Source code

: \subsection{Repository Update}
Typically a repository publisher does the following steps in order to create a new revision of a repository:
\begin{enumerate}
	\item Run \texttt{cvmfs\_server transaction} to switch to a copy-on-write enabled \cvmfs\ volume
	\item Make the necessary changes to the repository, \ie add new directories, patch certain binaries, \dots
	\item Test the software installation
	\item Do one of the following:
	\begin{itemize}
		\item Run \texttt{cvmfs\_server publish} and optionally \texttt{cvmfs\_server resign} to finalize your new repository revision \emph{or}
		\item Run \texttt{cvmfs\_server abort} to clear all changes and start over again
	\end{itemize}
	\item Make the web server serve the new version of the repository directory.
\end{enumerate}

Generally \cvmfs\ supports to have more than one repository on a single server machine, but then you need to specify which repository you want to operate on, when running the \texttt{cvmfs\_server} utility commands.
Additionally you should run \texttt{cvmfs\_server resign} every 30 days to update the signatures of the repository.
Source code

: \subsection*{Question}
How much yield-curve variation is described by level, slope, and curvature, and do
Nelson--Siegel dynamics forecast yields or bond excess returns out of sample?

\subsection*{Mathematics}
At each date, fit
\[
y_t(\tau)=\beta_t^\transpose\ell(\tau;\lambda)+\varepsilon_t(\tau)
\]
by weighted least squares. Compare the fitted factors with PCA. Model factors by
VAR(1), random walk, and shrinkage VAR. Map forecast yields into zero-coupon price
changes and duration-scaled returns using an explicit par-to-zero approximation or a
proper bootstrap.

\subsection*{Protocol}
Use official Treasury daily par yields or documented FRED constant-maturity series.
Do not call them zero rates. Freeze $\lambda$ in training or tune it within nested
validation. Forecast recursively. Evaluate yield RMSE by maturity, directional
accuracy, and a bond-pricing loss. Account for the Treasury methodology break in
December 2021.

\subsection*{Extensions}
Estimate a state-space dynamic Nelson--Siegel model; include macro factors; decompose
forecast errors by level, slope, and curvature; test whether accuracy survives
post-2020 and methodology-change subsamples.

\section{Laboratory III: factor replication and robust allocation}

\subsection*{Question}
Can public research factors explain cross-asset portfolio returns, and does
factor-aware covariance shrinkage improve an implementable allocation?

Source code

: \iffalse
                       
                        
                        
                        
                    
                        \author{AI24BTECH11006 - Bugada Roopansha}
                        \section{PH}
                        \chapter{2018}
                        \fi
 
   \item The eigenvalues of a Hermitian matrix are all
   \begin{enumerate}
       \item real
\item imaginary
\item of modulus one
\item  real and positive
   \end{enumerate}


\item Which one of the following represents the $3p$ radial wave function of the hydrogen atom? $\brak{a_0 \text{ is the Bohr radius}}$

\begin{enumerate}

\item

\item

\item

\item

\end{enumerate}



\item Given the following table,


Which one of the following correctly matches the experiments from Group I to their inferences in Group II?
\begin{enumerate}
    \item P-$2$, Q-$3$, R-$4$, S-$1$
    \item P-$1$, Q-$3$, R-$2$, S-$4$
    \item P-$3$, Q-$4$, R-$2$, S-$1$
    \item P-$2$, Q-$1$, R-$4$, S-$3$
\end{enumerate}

### EXERCISE AIM:
Please give the full set of data again exactly.

### RESULT OF THIS TASK:
Source code

: \subsection{Repository Update}
Typically a repository publisher does the following steps in order to create a new revision of a repository:
\begin{enumerate}
	\item Run \texttt{cvmfs\_server transaction} to switch to a copy-on-write enabled \cvmfs\ volume
	\item Make the necessary changes to the repository, \ie add new directories, patch certain binaries, \dots
	\item Test the software installation
	\item Do one of the following:
	\begin{itemize}
		\item Run \texttt{cvmfs\_server publish} and optionally \texttt{cvmfs\_server resign} to finalize your new repository revision \emph{or}
		\item Run \texttt{cvmfs\_server abort} to clear all changes and start over again
	\end{itemize}
	\item Make the web server serve the new version of the repository directory.
\end{enumerate}

Generally \cvmfs\ supports to have more than one repository on a single server machine, but then you need to specify which repository you want to operate on, when running the \texttt{cvmfs\_server} utility commands.
Additionally you should run \texttt{cvmfs\_server resign} every 30 days to update the signatures of the repository.
Source code

: \subsection*{Question}
How much yield-curve variation is described by level, slope, and curvature, and do
Nelson--Siegel dynamics forecast yields or bond excess returns out of sample?

\subsection*{Mathematics}
At each date, fit
\[
y_t(\tau)=\beta_t^\transpose\ell(\tau;\lambda)+\varepsilon_t(\tau)
\]
by weighted least squares. Compare the fitted factors with PCA. Model factors by
VAR(1), random walk, and shrinkage VAR. Map forecast yields into zero-coupon price
changes and duration-scaled returns using an explicit par-to-zero approximation or a
proper bootstrap.

\subsection*{Protocol}
Use official Treasury daily par yields or documented FRED constant-maturity series.
Do not call them zero rates. Freeze $\lambda$ in training or tune it within nested
validation. Forecast recursively. Evaluate yield RMSE by maturity, directional
accuracy, and a bond-pricing loss. Account for the Treasury methodology break in
December 2021.

\subsection*{Extensions}
Estimate a state-space dynamic Nelson--Siegel model; include macro factors; decompose
forecast errors by level, slope, and curvature; test whether accuracy survives
post-2020 and methodology-change subsamples.

\section{Laboratory III: factor replication and robust allocation}

\subsection*{Question}
Can public research factors explain cross-asset portfolio returns, and does
factor-aware covariance shrinkage improve an implementable allocation?

Source code

: \iffalse
                       
                        
                        
                        
                    
                        \author{AI24BTECH11006 - Bugada Roopansha}
                        \section{PH}
                        \chapter{2018}
                        \fi
 
   \item The eigenvalues of a Hermitian matrix are all
   \begin{enumerate}
       \item real
\item imaginary
\item of modulus one
\item  real and positive
   \end{enumerate}


\item Which one of the following represents the $3p$ radial wave function of the hydrogen atom? $\brak{a_0 \text{ is the Bohr radius}}$

\begin{enumerate}

\item

\item

\item

\item

\end{enumerate}



\item Given the following table,


Which one of the following correctly matches the experiments from Group I to their inferences in Group II?
\begin{enumerate}
    \item P-$2$, Q-$3$, R-$4$, S-$1$
    \item P-$1$, Q-$3$, R-$2$, S-$4$
    \item P-$3$, Q-$4$, R-$2$, S-$1$
    \item P-$2$, Q-$1$, R-$4$, S-$3$
\end{enumerate}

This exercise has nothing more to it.